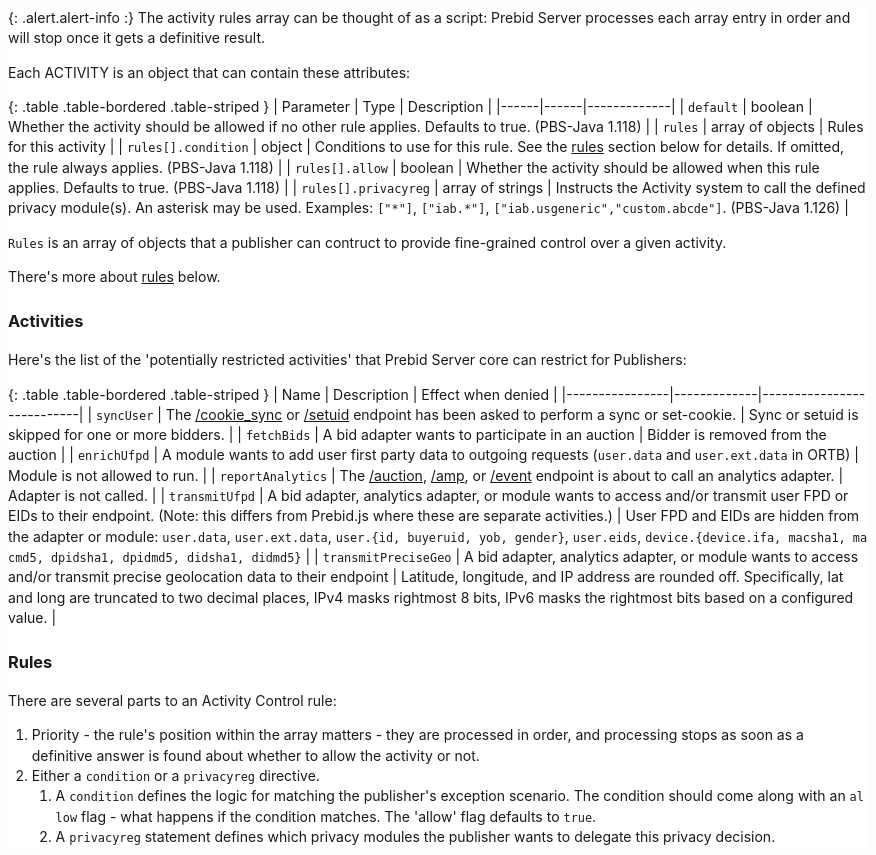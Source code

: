 {: .alert.alert-info :}
The activity rules array can be thought of as a script: Prebid Server processes each array
entry in order and will stop once it gets a definitive result.

Each ACTIVITY is an object that can contain these attributes:

{: .table .table-bordered .table-striped }
| Parameter | Type | Description |
|------|------|-------------|
| `default` | boolean | Whether the activity should be allowed if no other rule applies. Defaults to true. (PBS-Java 1.118) |
| `rules`   | array of objects | Rules for this activity |
| `rules[].condition` | object | Conditions to use for this rule. See the [rules](#rules) section below for details. If omitted, the rule always applies. (PBS-Java 1.118) |
| `rules[].allow` | boolean | Whether the activity should be allowed when this rule applies. Defaults to true. (PBS-Java 1.118) |
| `rules[].privacyreg` | array of strings | Instructs the Activity system to call the defined privacy module(s). An asterisk may be used. Examples: `["*"]`, `["iab.*"]`, `["iab.usgeneric","custom.abcde"]`. (PBS-Java 1.126) |

`Rules` is an array of objects that a publisher can contruct to provide fine-grained control over a given activity.

There's more about [rules](#rules) below.

<a id="activities"></a>

### Activities

Here's the list of the 'potentially restricted activities' that Prebid Server core can restrict for Publishers:

{: .table .table-bordered .table-striped }
| Name           | Description | Effect when denied |
|----------------|-------------|---------------------------|
| `syncUser` | The [/cookie_sync](/prebid-server/endpoints/pbs-endpoint-cookieSync.html) or [/setuid](/prebid-server/endpoints/pbs-endpoint-setuid.html) endpoint has been asked to perform a sync or set-cookie. | Sync or setuid is skipped for one or more bidders. |
| `fetchBids`  | A bid adapter wants to participate in an auction | Bidder is removed from the auction |
| `enrichUfpd` | A module wants to add user first party data to outgoing requests (`user.data` and `user.ext.data` in ORTB) | Module is not allowed to run. |
| `reportAnalytics` | The [/auction](/prebid-server/endpoints/openrtb2/pbs-endpoint-auction.html), [/amp](/prebid-server/endpoints/openrtb2/pbs-endpoint-amp.html), or [/event](/prebid-server/endpoints/pbs-endpoint-event.html) endpoint is about to call an analytics adapter. | Adapter is not called. |
| `transmitUfpd` | A bid adapter, analytics adapter, or module wants to access and/or transmit user FPD or EIDs to their endpoint. (Note: this differs from Prebid.js where these are separate activities.) | User FPD and EIDs are hidden from the adapter or module: `user.data`, `user.ext.data`, `user.{id, buyeruid, yob, gender}`, `user.eids`, `device.{device.ifa, macsha1, macmd5, dpidsha1, dpidmd5, didsha1, didmd5}` |
| `transmitPreciseGeo` | A bid adapter, analytics adapter, or module wants to access and/or transmit precise geolocation data to their endpoint | Latitude, longitude, and IP address are rounded off. Specifically, lat and long are truncated to two decimal places, IPv4 masks rightmost 8 bits, IPv6 masks the rightmost bits based on a configured value. |

<a id="rules"></a>

### Rules

There are several parts to an Activity Control rule:

1. Priority - the rule's position within the array matters - they are processed in order, and processing stops as soon as a definitive answer is found about whether to allow the activity or not.
1. Either a `condition` or a `privacyreg` directive.
    1. A `condition` defines the logic for matching the publisher's exception scenario. The condition should come along with an `allow` flag - what happens if the condition matches. The 'allow' flag defaults to `true`.
    1. A `privacyreg` statement defines which privacy modules the publisher wants to delegate this privacy decision.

- - -

• _Work to complete_:
From the first line above through the line containing "entry in order", copy everything exactly, without the pictures.

• _Answer_:
Source code

: {: .alert.alert-info :}
The activity rules array can be thought of as a script: Prebid Server processes each array
entry in order and will stop once it gets a definitive result.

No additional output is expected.